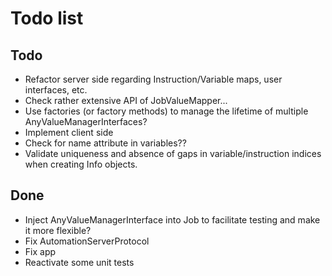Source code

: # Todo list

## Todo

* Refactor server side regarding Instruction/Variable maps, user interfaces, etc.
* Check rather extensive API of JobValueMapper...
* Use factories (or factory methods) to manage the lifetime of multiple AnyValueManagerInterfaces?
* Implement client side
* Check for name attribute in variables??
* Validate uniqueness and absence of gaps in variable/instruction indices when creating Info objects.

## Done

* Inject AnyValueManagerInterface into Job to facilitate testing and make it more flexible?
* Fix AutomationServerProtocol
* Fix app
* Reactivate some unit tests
::::::::
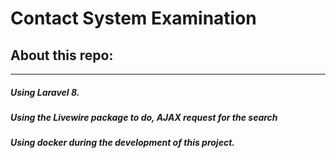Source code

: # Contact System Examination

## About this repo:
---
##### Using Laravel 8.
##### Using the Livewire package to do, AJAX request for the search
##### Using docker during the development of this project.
::::::::
- [Exercise goal] Find out how many lines in the listing contain the word "this", and respond with that number only.

- [Answer section] 2